══ MATERIAL FOR THIS EXERCISE ══

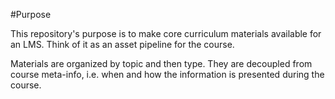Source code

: #Purpose

This repository's purpose is to make core curriculum materials available for an LMS. 
Think of it as an asset pipeline for the course. 

Materials are organized by topic and then type. They are decoupled from course meta-info, i.e. when and how the information is presented during the course.
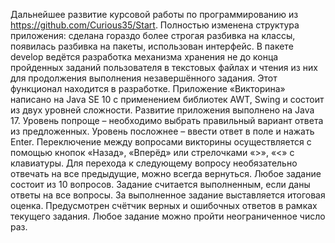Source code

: Дальнейшее развитие курсовой работы по программированию из https://github.com/Curious35/Start.
Полностью изменена структура приложения: сделана гораздо более строгая разбивка на классы, появилась разбивка на пакеты, использован интерфейс. В пакете develop ведётся разработка механизма хранения не до конца пройденных заданий пользователя в текстовых файлах и чтения из них для продолжения выполнения незавершённого задания. Этот функционал находится в разработке.
Приложение «Викторина» написано на Java SE 10 с применением библиотек AWT, Swing и состоит из двух уровней сложности.
Развитие приложения выполнено на Java 17.
Уровень попроще – необходимо выбрать правильный вариант ответа из предложенных. 
Уровень посложнее – ввести ответ в поле и нажать Enter. 
Переключение между вопросами викторины осуществляется с помощью кнопок «Назад», «Вперёд» или стрелочками «>», «<» с клавиатуры.
Для перехода к следующему вопросу необязательно отвечать на все предыдущие, можно всегда вернуться.
Любое задание состоит из 10 вопросов.
Задание считается выполненным, если даны ответы на все вопросы. 
За выполненное задание выставляется итоговая оценка. Предусмотрен счётчик верных и ошибочных ответов в рамках текущего задания. Любое задание можно пройти неограниченное число раз.
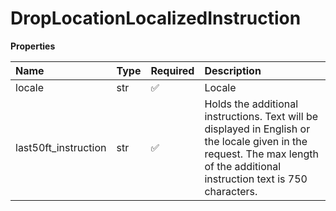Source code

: # DropLocationLocalizedInstruction

**Properties**

| Name                 | Type | Required | Description                                                                                                                                                                   |
| :------------------- | :--- | :------- | :---------------------------------------------------------------------------------------------------------------------------------------------------------------------------- |
| locale               | str  | ✅       | Locale                                                                                                                                                                        |
| last50ft_instruction | str  | ✅       | Holds the additional instructions. Text will be displayed in English or the locale given in the request. The max length of the additional instruction text is 750 characters. |

<!-- This file was generated by liblab | https://liblab.com/ -->
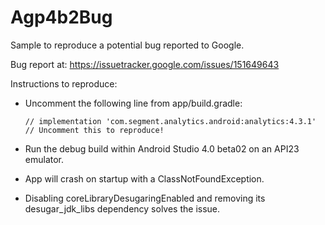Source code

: # Agp4b2Bug
Sample to reproduce a potential bug reported to Google.

Bug report at: https://issuetracker.google.com/issues/151649643

Instructions to reproduce:
 - Uncomment the following line from app/build.gradle:
   
   `// implementation 'com.segment.analytics.android:analytics:4.3.1' // Uncomment this to reproduce!`
 - Run the debug build within Android Studio 4.0 beta02 on an API23 emulator.
 - App will crash on startup with a ClassNotFoundException.
 - Disabling coreLibraryDesugaringEnabled and removing its desugar_jdk_libs dependency solves the issue.
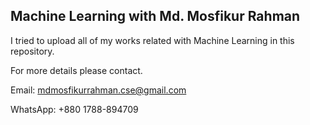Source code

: ## Machine Learning with Md. Mosfikur Rahman
I tried to upload all of my works related with Machine Learning in this repository.

For more details please contact.

Email: mdmosfikurrahman.cse@gmail.com

WhatsApp: +880 1788-894709
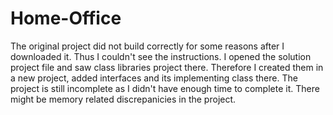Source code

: # Home-Office
The original project did not build correctly for some reasons after I downloaded it. Thus I couldn't see the instructions.
I opened the solution project file and saw class libraries project there. Therefore I created them in a new project, added interfaces and its implementing class there.
The project is still incomplete as I didn't have enough time to complete it.
There might be memory related discrepanicies in the project.

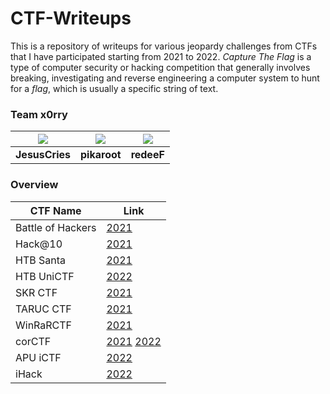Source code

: # CTF-Writeups
This is a repository of writeups for various jeopardy challenges from CTFs that I have participated starting from 2021 to 2022. *Capture The Flag* is a type of computer security or hacking competition that generally involves breaking, investigating and reverse engineering a computer system to hunt for a *flag*, which is usually a specific string of text.

### Team x0rry
| ![](https://avatars.githubusercontent.com/u/62108395?s=150&v=4)    | ![](https://avatars.githubusercontent.com/u/107750005?s=150&v=4) | ![](https://pps.whatsapp.net/v/t61.24694-24/167713933_316885877275732_4198735115085009540_n.jpg?stp=dst-jpg_s96x96&ccb=11-4&oh=01_AdQi7hoA0uvT4Xvna78y3Jh7oz-1XSr9tx7Vn6b98usB4w&oe=63A2B0C9) |
|:-----------------------------------------------:|:-----------------------------------------------:|:-----------------------------------------------:|
| **JesusCries**                                  | **pikaroot**                                    | **redeeF**                                      |

### Overview
| CTF Name           | Link                                                         |
|--------------------|--------------------------------------------------------------|
| Battle of Hackers  | [2021](BoH2021) |
| Hack@10            | [2021](HACK@10) |
| HTB Santa          | [2021](HTB%20Santa%202021) |
| HTB UniCTF         | [2022](HTB%20UniCTF%202022) |
| SKR CTF            | [2021](SKR%20CTF) |
| TARUC CTF          | [2021](TARUC%20CTF%20Season%201) |
| WinRaRCTF          | [2021](WinRaRCTF) |
| corCTF             | [2021](corCTF) [2022](corCTF) |
| APU iCTF           | [2022](iCTF%202022) |
| iHack              | [2022](iHack2022%20Qualifying%20Round) |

═══

- **WORK ITEM**
The records above should be written out in full and unchanged, except that pictures are dropped.

- **RESULT OF THE EXERCISE**
Source code

: #Purpose

This repository's purpose is to make core curriculum materials available for an LMS. 
Think of it as an asset pipeline for the course. 

Materials are organized by topic and then type. They are decoupled from course meta-info, i.e. when and how the information is presented during the course.
Source code

: Дальнейшее развитие курсовой работы по программированию из https://github.com/Curious35/Start.
Полностью изменена структура приложения: сделана гораздо более строгая разбивка на классы, появилась разбивка на пакеты, использован интерфейс. В пакете develop ведётся разработка механизма хранения не до конца пройденных заданий пользователя в текстовых файлах и чтения из них для продолжения выполнения незавершённого задания. Этот функционал находится в разработке.
Приложение «Викторина» написано на Java SE 10 с применением библиотек AWT, Swing и состоит из двух уровней сложности.
Развитие приложения выполнено на Java 17.
Уровень попроще – необходимо выбрать правильный вариант ответа из предложенных. 
Уровень посложнее – ввести ответ в поле и нажать Enter. 
Переключение между вопросами викторины осуществляется с помощью кнопок «Назад», «Вперёд» или стрелочками «>», «<» с клавиатуры.
Для перехода к следующему вопросу необязательно отвечать на все предыдущие, можно всегда вернуться.
Любое задание состоит из 10 вопросов.
Задание считается выполненным, если даны ответы на все вопросы. 
За выполненное задание выставляется итоговая оценка. Предусмотрен счётчик верных и ошибочных ответов в рамках текущего задания. Любое задание можно пройти неограниченное число раз.
Source code

: # DropLocationLocalizedInstruction

**Properties**

| Name                 | Type | Required | Description                                                                                                                                                                   |
| :------------------- | :--- | :------- | :---------------------------------------------------------------------------------------------------------------------------------------------------------------------------- |
| locale               | str  | ✅       | Locale                                                                                                                                                                        |
| last50ft_instruction | str  | ✅       | Holds the additional instructions. Text will be displayed in English or the locale given in the request. The max length of the additional instruction text is 750 characters. |

<!-- This file was generated by liblab | https://liblab.com/ -->
Source code

: # Agp4b2Bug
Sample to reproduce a potential bug reported to Google.

Bug report at: https://issuetracker.google.com/issues/151649643

Instructions to reproduce:
 - Uncomment the following line from app/build.gradle:
   
   `// implementation 'com.segment.analytics.android:analytics:4.3.1' // Uncomment this to reproduce!`
 - Run the debug build within Android Studio 4.0 beta02 on an API23 emulator.
 - App will crash on startup with a ClassNotFoundException.
 - Disabling coreLibraryDesugaringEnabled and removing its desugar_jdk_libs dependency solves the issue.
Source code

: ## Machine Learning with Md. Mosfikur Rahman
I tried to upload all of my works related with Machine Learning in this repository.

For more details please contact.

Email: mdmosfikurrahman.cse@gmail.com

WhatsApp: +880 1788-894709
Source code

: # Home-Office
The original project did not build correctly for some reasons after I downloaded it. Thus I couldn't see the instructions.
I opened the solution project file and saw class libraries project there. Therefore I created them in a new project, added interfaces and its implementing class there.
The project is still incomplete as I didn't have enough time to complete it.
There might be memory related discrepanicies in the project.

Source code

: # CTF-Writeups
This is a repository of writeups for various jeopardy challenges from CTFs that I have participated starting from 2021 to 2022. *Capture The Flag* is a type of computer security or hacking competition that generally involves breaking, investigating and reverse engineering a computer system to hunt for a *flag*, which is usually a specific string of text.

### Team x0rry
| ![](https://avatars.githubusercontent.com/u/62108395?s=150&v=4)    | ![](https://avatars.githubusercontent.com/u/107750005?s=150&v=4) | ![](https://pps.whatsapp.net/v/t61.24694-24/167713933_316885877275732_4198735115085009540_n.jpg?stp=dst-jpg_s96x96&ccb=11-4&oh=01_AdQi7hoA0uvT4Xvna78y3Jh7oz-1XSr9tx7Vn6b98usB4w&oe=63A2B0C9) |
|:-----------------------------------------------:|:-----------------------------------------------:|:-----------------------------------------------:|
| **JesusCries**                                  | **pikaroot**                                    | **redeeF**                                      |

### Overview
| CTF Name           | Link                                                         |
|--------------------|--------------------------------------------------------------|
| Battle of Hackers  | [2021](BoH2021) |
| Hack@10            | [2021](HACK@10) |
| HTB Santa          | [2021](HTB%20Santa%202021) |
| HTB UniCTF         | [2022](HTB%20UniCTF%202022) |
| SKR CTF            | [2021](SKR%20CTF) |
| TARUC CTF          | [2021](TARUC%20CTF%20Season%201) |
| WinRaRCTF          | [2021](WinRaRCTF) |
| corCTF             | [2021](corCTF) [2022](corCTF) |
| APU iCTF           | [2022](iCTF%202022) |
| iHack              | [2022](iHack2022%20Qualifying%20Round) |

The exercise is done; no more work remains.